The man who was dying blessed me;
I made the widow's heart sing.
I put on righteousness as my clothing;
justice was my robe and my turban.
I was eyes to the blind
and feet to the lame.
I was a father to the needy;
I took up the case of the stranger.
I broke the fangs of the wicked
and snatched the victims from their teeth.
"I thought, 'I will die in my own house,
my days as numerous as the grains of sand."

HE continues on talking later about how if he had ever turned away the hungry the naked or needy or widow then he cried out for some awful thing to happen to him. Now normally these words would not be the first ones i would choose as comforting words but i found that these words were the same as many other words God uses to speak his heart for the world. He has a special spot for the down and out and those being oppressed. His cry echos those found often in the Psalms and i find comfort in that The Lord Answers and cleanses and creates in us a new heart of flesh, a right spirit. He does not cast us away, but gives us by pruning and refining by tearing down and then rebuilding, and creating anew he brings us a real joy in the spirit, because no longer is the generosity and welcome, the mercy and justice we offer to others empty in meaning but it is the same that we ourselves have been offered.
As painful as it can be at times working through things we have kept buried for years the healing and fullness/ the abundance that flows out, spills into our relationships. The pain is not useless. I pray for my eyes to be opened wider than they already are...

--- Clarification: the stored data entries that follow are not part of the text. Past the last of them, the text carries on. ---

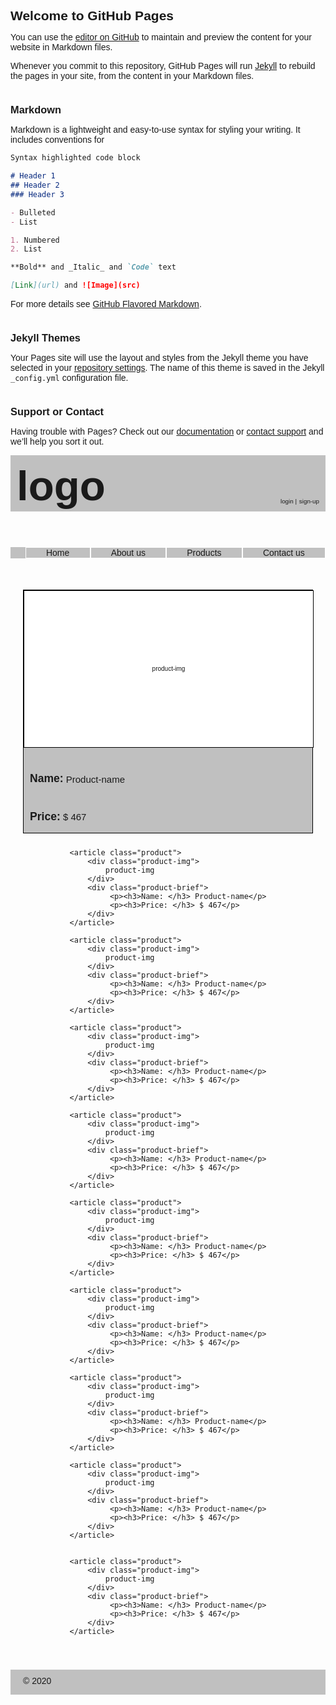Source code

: ## Welcome to GitHub Pages

You can use the [editor on GitHub](https://github.com/srb-bareed/coded-wireframe/edit/gh-pages/index.md) to maintain and preview the content for your website in Markdown files.

Whenever you commit to this repository, GitHub Pages will run [Jekyll](https://jekyllrb.com/) to rebuild the pages in your site, from the content in your Markdown files.

### Markdown

Markdown is a lightweight and easy-to-use syntax for styling your writing. It includes conventions for

```markdown
Syntax highlighted code block

# Header 1
## Header 2
### Header 3

- Bulleted
- List

1. Numbered
2. List

**Bold** and _Italic_ and `Code` text

[Link](url) and ![Image](src)
```

For more details see [GitHub Flavored Markdown](https://guides.github.com/features/mastering-markdown/).

### Jekyll Themes

Your Pages site will use the layout and styles from the Jekyll theme you have selected in your [repository settings](https://github.com/srb-bareed/coded-wireframe/settings). The name of this theme is saved in the Jekyll `_config.yml` configuration file.

### Support or Contact

Having trouble with Pages? Check out our [documentation](https://docs.github.com/categories/github-pages-basics/) or [contact support](https://github.com/contact) and we’ll help you sort it out.

<!DOCTYPE html>
<html lang="eng">

<head>
<title> Products Page</title>
<meta charset="utf-8">
<meta name="viewport" content="widht=device-width, initial-scale=1">
<meta name="description" content="">
<meta name="robots" content="">

<style>
*{
margin: 0;
padding: 0;
}

body{
font-family: arial;
}

header{
background-color: silver;
height: 70px;
padding: 10px;
display: flex;
justify-content: space-between;
border-bottom: 1px solid white;
}

#logo{
font-family: arial;
font-size: 7vw;
font-weight: bold;
}

#links-div{
align-self: flex-end;
}

#links-div a{
font-size: 0.7em;
text-decoration: none;
}

#login:after{
content: ' |';
}

nav ul{
background-color: silver;
display: flex;
justify-content: space-between;
list-style: none;
}

nav ul li{
flex-grow: 3;
}

nav ul li a{
text-decoration: none;
display: block;
text-align: center;
border: 1px solid white;
}

nav ul li a:hover{
background-color: black;
color: white;
}

.products{
margin: 40px 10px;
display: flex;
justify-content: space-around;
flex-wrap: wrap;
align-items: center; 
}

.product{
border: 1px solid black;
text-align: center;
flex: 1 250px;
margin: 10px;
background-color: silver;
}

.product-img{
width: 100%;
height: 250px;
background-color: white;
border: 1px solid black;
text-align: center;
line-height: 250px;
font-size: 10px;
}

h3{
display: inline-block
}

.product-brief{
text-align: left;
margin-left: 10px;
font-size: 15px;
}

footer{
background-color: silver;
height: 40px;
}

footer div{
margin: 10px;
padding: 10px
}

</style>
</head>

<body>
<header>
    <div id="logo">logo</div>
    <div id="links-div">
        <a href="" id="login">login</a>
        <a href="">sign-up</a>
    </div>
</header>

<nav>
    <ul>
        <li><a href="">Home</a></li>
        <li><a href="">About us</a></li>
        <li><a href="">Products</a></li>
        <li><a href="">Contact us</a></li>
    </ul>
</nav>


<section class="products">
    <article class="product">
        <div class="product-img">
            product-img
        </div>
        <div class="product-brief">
             <p><h3>Name: </h3> Product-name</p>
             <p><h3>Price: </h3> $ 467</p>
        </div>
    </article>
    
    <article class="product">
        <div class="product-img">
            product-img
        </div>
        <div class="product-brief">
             <p><h3>Name: </h3> Product-name</p>
             <p><h3>Price: </h3> $ 467</p>
        </div>
    </article>
    
    <article class="product">
        <div class="product-img">
            product-img
        </div>
        <div class="product-brief">
             <p><h3>Name: </h3> Product-name</p>
             <p><h3>Price: </h3> $ 467</p>
        </div>
    </article>
    
    <article class="product">
        <div class="product-img">
            product-img
        </div>
        <div class="product-brief">
             <p><h3>Name: </h3> Product-name</p>
             <p><h3>Price: </h3> $ 467</p>
        </div>
    </article>
    
    <article class="product">
        <div class="product-img">
            product-img
        </div>
        <div class="product-brief">
             <p><h3>Name: </h3> Product-name</p>
             <p><h3>Price: </h3> $ 467</p>
        </div>
    </article>
    
    <article class="product">
        <div class="product-img">
            product-img
        </div>
        <div class="product-brief">
             <p><h3>Name: </h3> Product-name</p>
             <p><h3>Price: </h3> $ 467</p>
        </div>
    </article>
    
    <article class="product">
        <div class="product-img">
            product-img
        </div>
        <div class="product-brief">
             <p><h3>Name: </h3> Product-name</p>
             <p><h3>Price: </h3> $ 467</p>
        </div>
    </article>
    
    <article class="product">
        <div class="product-img">
            product-img
        </div>
        <div class="product-brief">
             <p><h3>Name: </h3> Product-name</p>
             <p><h3>Price: </h3> $ 467</p>
        </div>
    </article>
    
    <article class="product">
        <div class="product-img">
            product-img
        </div>
        <div class="product-brief">
             <p><h3>Name: </h3> Product-name</p>
             <p><h3>Price: </h3> $ 467</p>
        </div>
    </article>


    <article class="product">
        <div class="product-img">
            product-img
        </div>
        <div class="product-brief">
             <p><h3>Name: </h3> Product-name</p>
             <p><h3>Price: </h3> $ 467</p>
        </div>
    </article>


</section>


<footer>
<div>&copy; 2020</div>
</footer>
</body>

</html>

Here at the house during our evening prayers sometimes we sing this Taize Song:
"The Kingdom of God is Justice and Peace,
And joy in the Holy Spirit.
Come Lord and Open in us
the Gates of Your Kingdom"

Praying that our presence here would be used as gates to usher in the least, (our neighbors that talk yell and scream in the back alley and the people that sleep by our front door, to your Upside down kingdom. Fill my heart Lord with your Hope and Joy in seeing your kingdom come here.